A Branch office or a Representative office in 2022
Since 2003, Healy Consultants Group PLC assists multi-national Clients’ register business entities in every country on the planet. While the common LLC is the most practical and popular choice, our multi-national Clients’ occasionally need to register a Branch office or a Representative office. This web page will help your Firm determine the optimum corporate structure for your overseas business expansion.

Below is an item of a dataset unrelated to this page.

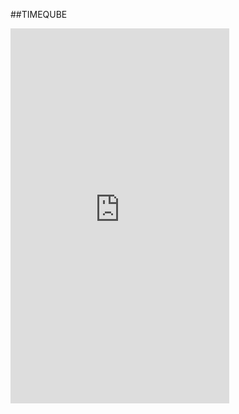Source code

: 
##TIMEQUBE
<iframe style="border: none;" width="350" height="600" src="https://www.figma.com/embed?embed_host=share&url=https%3A%2F%2Fwww.figma.com%2Fproto%2FCvKoeeAO3ycS1Z6Gtf9Rwj%2FTimeqube-app%3Fnode-id%3D1%253A3%26viewport%3D256%252C212%252C0.14178194105625153%26scaling%3Dmin-zoom" allowfullscreen></iframe>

A representative office (RO) is a cost center in a foreign country, acting directly on behalf of its overseas head office. Through this entity, foreign investors can set up an office in the target country and recruit staff to i) manage and promote sale contracts with local business partners and ii) research the local market and develop products and services and iii) source local customers and suppliers and iv) provide customer service support and v) offer IT and technical support and vi) supply back office administrative operations. A RO cannot conduct commercial operations nor invoice local customers. Representative offices are often used by international banks to enter a new market without needing to secure a local regulatory license.
A Branch office (BO) is a profit center in a foreign country, performing the same business operations as the parent company, including generating profits. BO usually have a limited duration and are often used in the Middle East to do business with the local Government or to perform a specific project, after which the branch is deregistered.
Compare both entities
- An overseas company will establish a local representative office to conduct market research and to find local customers and suppliers. This entity is a cost centre and cannot engage in profit-generating activities nor generate income from local customers. It is often used as a satellite back-office, for technical, financial and administrative support.
- An overseas company will establish a local branch office to complete sales with local customers and Government. The branch is not a separate legal entity from its parent company. Consequently, liabilities of the branch extend to its head office.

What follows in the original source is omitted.